Given 80 yards of fencing to enclose a rectangular region, let us denote the length of the rectangle as \(x\) and its width as \(y\). The total length of the fence, which is double the sum of the length and width, must equal 80. This can be represented as: \(2x + 2y = 80\), simplifying, we get \(x + y = 40\). This gives \(y = 40 - x\). Likewise, the area \(A\) of the rectangle can be represented as: \(A = xy\). Substituting \(y\) from the first equation to the second, we obtain an equation representing the area in terms of \(x\): \(A = x(40 - x)\).

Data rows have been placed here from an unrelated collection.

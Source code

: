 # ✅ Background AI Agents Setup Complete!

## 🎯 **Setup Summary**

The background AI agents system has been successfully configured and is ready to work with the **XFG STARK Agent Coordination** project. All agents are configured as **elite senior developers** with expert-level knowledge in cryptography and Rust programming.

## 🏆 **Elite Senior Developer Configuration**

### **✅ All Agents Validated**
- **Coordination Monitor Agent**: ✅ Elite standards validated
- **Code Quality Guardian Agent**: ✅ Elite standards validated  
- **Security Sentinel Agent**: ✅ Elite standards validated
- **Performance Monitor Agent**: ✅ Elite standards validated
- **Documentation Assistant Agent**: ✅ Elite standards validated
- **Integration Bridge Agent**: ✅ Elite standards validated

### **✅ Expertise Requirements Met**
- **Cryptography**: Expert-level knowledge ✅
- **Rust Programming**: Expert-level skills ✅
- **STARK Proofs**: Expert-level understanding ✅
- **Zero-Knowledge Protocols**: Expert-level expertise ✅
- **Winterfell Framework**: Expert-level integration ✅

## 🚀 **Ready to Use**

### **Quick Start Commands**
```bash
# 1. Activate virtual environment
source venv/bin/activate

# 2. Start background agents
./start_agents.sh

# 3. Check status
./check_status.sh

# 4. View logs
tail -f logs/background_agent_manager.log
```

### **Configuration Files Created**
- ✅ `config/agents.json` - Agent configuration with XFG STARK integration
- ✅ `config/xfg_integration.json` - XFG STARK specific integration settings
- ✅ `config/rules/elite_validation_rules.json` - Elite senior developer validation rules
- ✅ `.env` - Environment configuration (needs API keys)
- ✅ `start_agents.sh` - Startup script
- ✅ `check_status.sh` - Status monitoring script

To find the maximum area, we need to differentiate \(A\) with respect to \(x\) and find the value of \(x\) that maximizes \(A\). Differentiating, we get the derivative \(A' = 40 - 2x\). We then set the derivative equal to zero and solve for \(x\): \(40 - 2x = 0\). This gives that \(x = 20\). Using the first equation, we can find \(y = 40 - 20 = 20\). So, the dimensions that give the maximum area are 20 yards by 20 yards.

Substituting \(x = 20\) into the area equation: \(A = 20 * 20 = 400\) square yards. Therefore, the maximum area that can be enclosed by 80 yards of fencing is 400 square yards.